L’acqua come carburante per lo spazio, il progetto europeo coordinato dall’Unibo

Un nuovo orizzonte per l’esplorazione spaziale si apre grazie al progetto europeo WET – Water-based Electric Thrusters, coordinato dall’Università di Bologna. L’iniziativa, finanziata dal programma Horizon Europe, ha come obiettivo l’utilizzo dell’acqua come propellente per i veicoli spaziali. La ricerca si concentrerà sullo studio del plasma generato dall’acqua per sviluppare un propulsore elettrico capace di ridurre l’impatto ambientale delle missioni spaziali e di ottimizzare l’esplorazione dello spazio profondo.
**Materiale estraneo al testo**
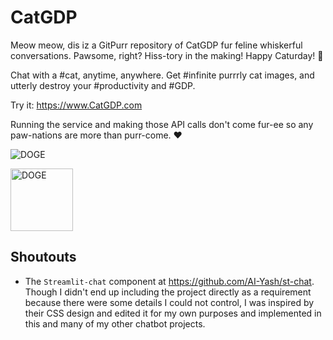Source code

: # CatGDP
​Meow meow, dis iz a GitPurr repository of CatGDP fur feline whiskerful conversations. Pawsome, right? Hiss-tory in the making! Happy Caturday! 🐾 

Chat with a #cat, anytime, anywhere. Get #infinite purrrly cat images, and utterly destroy your #productivity and #GDP.

Try it: https://www.CatGDP.com

Running the service and making those API calls don't come fur-ee so any paw-nations are more than purr-come. :heart:

![DOGE](https://img.shields.io/badge/DOGE-DJCJpk61fwKNEQgPoK7fP8frojubAjuMUZ-yellowgreen)

<img src="https://dogecoin.com/assets/images/dogecoin-2.png" width=100 height=100 alt="DOGE">

## Shoutouts

- The `Streamlit-chat` component at https://github.com/AI-Yash/st-chat. Though I didn't end up including the project directly as a requirement because there were some details I could not control, I was inspired by their CSS design and edited it for my own purposes and implemented in this and many of my other chatbot projects.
Il progetto WET esplorerà le dinamiche di formazione e comportamento del plasma prodotto dall’acqua, puntando a creare un nuovo tipo di thruster elettrico destinato ai piccoli satelliti (SmallSats). Il prof. Fabrizio Ponti, docente presso il Dipartimento di Ingegneria Industriale dell’Università di Bologna, sottolinea: «Con questo progetto vogliamo fare un passo decisivo verso la standardizzazione di tecnologie di propulsione sostenibili, in grado di ridurre l’impatto ambientale delle missioni spaziali e di sfruttare le risorse disponibili nello spazio».

Il progetto prevede la collaborazione di un consorzio internazionale di nove università e istituti di ricerca provenienti da Europa, Africa e Oceania, che metteranno in campo competenze avanzate in ingegneria, fisica del plasma e innovazione tecnologica. Il focus principale è sulla creazione di un propulsore che sfrutta l’acqua come propellente ecologico, un’energia a basso costo con ampie possibilità di applicazione nello spazio profondo.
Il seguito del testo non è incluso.